__PROBLEM TO SOLVE__
Write out every record in full, exactly as written, please.

(Extracted data entries)
....................
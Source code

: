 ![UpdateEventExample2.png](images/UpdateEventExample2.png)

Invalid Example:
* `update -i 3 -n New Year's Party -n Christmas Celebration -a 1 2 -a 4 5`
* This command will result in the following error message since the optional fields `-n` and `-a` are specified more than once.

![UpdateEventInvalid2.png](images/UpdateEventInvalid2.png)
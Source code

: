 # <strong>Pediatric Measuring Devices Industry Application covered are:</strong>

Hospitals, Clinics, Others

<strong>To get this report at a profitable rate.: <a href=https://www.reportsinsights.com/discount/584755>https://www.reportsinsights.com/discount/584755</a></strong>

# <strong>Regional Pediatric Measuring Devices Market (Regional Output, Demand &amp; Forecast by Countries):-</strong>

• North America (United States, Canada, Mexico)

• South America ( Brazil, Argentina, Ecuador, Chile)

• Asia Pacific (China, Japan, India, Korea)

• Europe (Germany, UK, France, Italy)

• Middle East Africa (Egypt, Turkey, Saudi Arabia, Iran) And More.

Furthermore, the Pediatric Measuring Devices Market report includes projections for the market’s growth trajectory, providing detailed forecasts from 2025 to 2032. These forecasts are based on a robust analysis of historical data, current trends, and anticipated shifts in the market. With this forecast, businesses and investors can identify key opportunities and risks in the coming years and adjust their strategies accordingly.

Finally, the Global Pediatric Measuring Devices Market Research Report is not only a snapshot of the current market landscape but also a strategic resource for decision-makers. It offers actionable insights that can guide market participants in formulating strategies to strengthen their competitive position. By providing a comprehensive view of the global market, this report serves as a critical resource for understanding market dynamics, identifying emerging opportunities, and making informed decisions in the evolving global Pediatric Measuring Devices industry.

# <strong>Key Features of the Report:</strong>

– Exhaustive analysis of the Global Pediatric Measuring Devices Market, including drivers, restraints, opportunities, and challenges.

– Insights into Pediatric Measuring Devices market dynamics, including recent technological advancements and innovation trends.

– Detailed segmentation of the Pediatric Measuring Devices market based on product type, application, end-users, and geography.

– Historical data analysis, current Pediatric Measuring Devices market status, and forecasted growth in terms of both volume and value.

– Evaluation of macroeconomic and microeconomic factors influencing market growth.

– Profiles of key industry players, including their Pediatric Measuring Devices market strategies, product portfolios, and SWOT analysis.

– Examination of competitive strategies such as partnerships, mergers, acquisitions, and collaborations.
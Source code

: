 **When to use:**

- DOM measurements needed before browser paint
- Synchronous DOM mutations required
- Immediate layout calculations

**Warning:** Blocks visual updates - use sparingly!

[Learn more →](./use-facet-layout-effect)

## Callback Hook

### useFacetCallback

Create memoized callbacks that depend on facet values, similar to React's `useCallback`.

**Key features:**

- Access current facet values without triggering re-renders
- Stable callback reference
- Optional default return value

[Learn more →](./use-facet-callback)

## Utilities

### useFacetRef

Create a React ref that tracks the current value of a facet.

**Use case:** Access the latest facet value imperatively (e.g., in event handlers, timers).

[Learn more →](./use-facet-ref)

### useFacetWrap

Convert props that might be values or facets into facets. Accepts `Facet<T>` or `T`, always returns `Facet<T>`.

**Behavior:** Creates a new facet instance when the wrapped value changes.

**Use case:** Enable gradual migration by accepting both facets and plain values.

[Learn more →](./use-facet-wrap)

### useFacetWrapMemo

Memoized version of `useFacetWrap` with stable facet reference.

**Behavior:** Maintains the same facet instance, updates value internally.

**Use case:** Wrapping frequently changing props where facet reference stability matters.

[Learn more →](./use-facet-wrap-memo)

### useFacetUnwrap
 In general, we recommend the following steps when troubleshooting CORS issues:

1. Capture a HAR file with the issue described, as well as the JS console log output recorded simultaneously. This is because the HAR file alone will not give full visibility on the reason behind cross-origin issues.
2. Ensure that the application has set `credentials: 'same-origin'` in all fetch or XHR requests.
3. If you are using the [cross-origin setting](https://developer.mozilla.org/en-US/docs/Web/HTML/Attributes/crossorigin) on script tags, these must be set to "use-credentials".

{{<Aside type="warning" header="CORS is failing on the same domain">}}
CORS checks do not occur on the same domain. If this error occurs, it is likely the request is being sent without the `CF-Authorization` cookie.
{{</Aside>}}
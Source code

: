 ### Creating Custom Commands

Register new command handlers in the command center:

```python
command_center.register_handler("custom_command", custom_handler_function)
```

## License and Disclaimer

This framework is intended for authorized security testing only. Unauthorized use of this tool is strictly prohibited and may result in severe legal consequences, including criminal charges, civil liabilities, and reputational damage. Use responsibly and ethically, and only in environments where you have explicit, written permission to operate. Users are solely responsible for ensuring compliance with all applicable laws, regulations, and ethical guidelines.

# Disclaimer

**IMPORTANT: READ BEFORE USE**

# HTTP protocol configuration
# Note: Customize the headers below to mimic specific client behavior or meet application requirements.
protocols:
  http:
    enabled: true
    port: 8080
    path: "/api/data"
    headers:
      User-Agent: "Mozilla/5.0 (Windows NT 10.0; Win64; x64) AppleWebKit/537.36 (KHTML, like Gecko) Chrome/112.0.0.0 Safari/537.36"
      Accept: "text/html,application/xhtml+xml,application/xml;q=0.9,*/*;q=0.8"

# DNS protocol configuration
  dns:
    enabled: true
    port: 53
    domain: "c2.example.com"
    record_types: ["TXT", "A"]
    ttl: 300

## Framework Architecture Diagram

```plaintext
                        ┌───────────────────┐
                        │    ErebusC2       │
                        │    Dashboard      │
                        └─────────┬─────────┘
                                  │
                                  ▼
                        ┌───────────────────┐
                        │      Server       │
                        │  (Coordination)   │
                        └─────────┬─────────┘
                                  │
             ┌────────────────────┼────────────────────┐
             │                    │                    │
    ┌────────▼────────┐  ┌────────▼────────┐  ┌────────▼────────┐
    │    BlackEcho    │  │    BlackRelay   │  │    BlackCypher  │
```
....................
__YOUR RESPONSE__
Source code

: ![UpdateEventExample2.png](images/UpdateEventExample2.png)

Invalid Example:
* `update -i 3 -n New Year's Party -n Christmas Celebration -a 1 2 -a 4 5`
* This command will result in the following error message since the optional fields `-n` and `-a` are specified more than once.

![UpdateEventInvalid2.png](images/UpdateEventInvalid2.png)
Source code

: # <strong>Pediatric Measuring Devices Industry Application covered are:</strong>

Hospitals, Clinics, Others

<strong>To get this report at a profitable rate.: <a href=https://www.reportsinsights.com/discount/584755>https://www.reportsinsights.com/discount/584755</a></strong>

# <strong>Regional Pediatric Measuring Devices Market (Regional Output, Demand &amp; Forecast by Countries):-</strong>

• North America (United States, Canada, Mexico)

• South America ( Brazil, Argentina, Ecuador, Chile)

• Asia Pacific (China, Japan, India, Korea)

• Europe (Germany, UK, France, Italy)

• Middle East Africa (Egypt, Turkey, Saudi Arabia, Iran) And More.

Furthermore, the Pediatric Measuring Devices Market report includes projections for the market’s growth trajectory, providing detailed forecasts from 2025 to 2032. These forecasts are based on a robust analysis of historical data, current trends, and anticipated shifts in the market. With this forecast, businesses and investors can identify key opportunities and risks in the coming years and adjust their strategies accordingly.

Finally, the Global Pediatric Measuring Devices Market Research Report is not only a snapshot of the current market landscape but also a strategic resource for decision-makers. It offers actionable insights that can guide market participants in formulating strategies to strengthen their competitive position. By providing a comprehensive view of the global market, this report serves as a critical resource for understanding market dynamics, identifying emerging opportunities, and making informed decisions in the evolving global Pediatric Measuring Devices industry.

# <strong>Key Features of the Report:</strong>

– Exhaustive analysis of the Global Pediatric Measuring Devices Market, including drivers, restraints, opportunities, and challenges.

– Insights into Pediatric Measuring Devices market dynamics, including recent technological advancements and innovation trends.

– Detailed segmentation of the Pediatric Measuring Devices market based on product type, application, end-users, and geography.

– Historical data analysis, current Pediatric Measuring Devices market status, and forecasted growth in terms of both volume and value.

– Evaluation of macroeconomic and microeconomic factors influencing market growth.

– Profiles of key industry players, including their Pediatric Measuring Devices market strategies, product portfolios, and SWOT analysis.

– Examination of competitive strategies such as partnerships, mergers, acquisitions, and collaborations.
Source code

: **When to use:**

- DOM measurements needed before browser paint
- Synchronous DOM mutations required
- Immediate layout calculations

**Warning:** Blocks visual updates - use sparingly!

[Learn more →](./use-facet-layout-effect)

## Callback Hook

### useFacetCallback

Create memoized callbacks that depend on facet values, similar to React's `useCallback`.

**Key features:**

- Access current facet values without triggering re-renders
- Stable callback reference
- Optional default return value

[Learn more →](./use-facet-callback)

## Utilities

### useFacetRef

Create a React ref that tracks the current value of a facet.

**Use case:** Access the latest facet value imperatively (e.g., in event handlers, timers).

[Learn more →](./use-facet-ref)

### useFacetWrap

Convert props that might be values or facets into facets. Accepts `Facet<T>` or `T`, always returns `Facet<T>`.

**Behavior:** Creates a new facet instance when the wrapped value changes.

**Use case:** Enable gradual migration by accepting both facets and plain values.

[Learn more →](./use-facet-wrap)

### useFacetWrapMemo

Memoized version of `useFacetWrap` with stable facet reference.

**Behavior:** Maintains the same facet instance, updates value internally.

**Use case:** Wrapping frequently changing props where facet reference stability matters.

[Learn more →](./use-facet-wrap-memo)

### useFacetUnwrap
 In general, we recommend the following steps when troubleshooting CORS issues:

1. Capture a HAR file with the issue described, as well as the JS console log output recorded simultaneously. This is because the HAR file alone will not give full visibility on the reason behind cross-origin issues.
2. Ensure that the application has set `credentials: 'same-origin'` in all fetch or XHR requests.
3. If you are using the [cross-origin setting](https://developer.mozilla.org/en-US/docs/Web/HTML/Attributes/crossorigin) on script tags, these must be set to "use-credentials".

{{<Aside type="warning" header="CORS is failing on the same domain">}}
CORS checks do not occur on the same domain. If this error occurs, it is likely the request is being sent without the `CF-Authorization` cookie.
{{</Aside>}}
Source code

: ### Creating Custom Commands

Register new command handlers in the command center:

```python
command_center.register_handler("custom_command", custom_handler_function)
```

## License and Disclaimer

This framework is intended for authorized security testing only. Unauthorized use of this tool is strictly prohibited and may result in severe legal consequences, including criminal charges, civil liabilities, and reputational damage. Use responsibly and ethically, and only in environments where you have explicit, written permission to operate. Users are solely responsible for ensuring compliance with all applicable laws, regulations, and ethical guidelines.

# Disclaimer

**IMPORTANT: READ BEFORE USE**

# HTTP protocol configuration
# Note: Customize the headers below to mimic specific client behavior or meet application requirements.
protocols:
  http:
    enabled: true
    port: 8080
    path: "/api/data"
    headers:
      User-Agent: "Mozilla/5.0 (Windows NT 10.0; Win64; x64) AppleWebKit/537.36 (KHTML, like Gecko) Chrome/112.0.0.0 Safari/537.36"
      Accept: "text/html,application/xhtml+xml,application/xml;q=0.9,*/*;q=0.8"

# DNS protocol configuration
  dns:
    enabled: true
    port: 53
    domain: "c2.example.com"
    record_types: ["TXT", "A"]
    ttl: 300

## Framework Architecture Diagram

```plaintext
                        ┌───────────────────┐
                        │    ErebusC2       │
                        │    Dashboard      │
                        └─────────┬─────────┘
                                  │
                                  ▼
                        ┌───────────────────┐
                        │      Server       │
                        │  (Coordination)   │
                        └─────────┬─────────┘
                                  │
             ┌────────────────────┼────────────────────┐
             │                    │                    │
    ┌────────▼────────┐  ┌────────▼────────┐  ┌────────▼────────┐
    │    BlackEcho    │  │    BlackRelay   │  │    BlackCypher  │
```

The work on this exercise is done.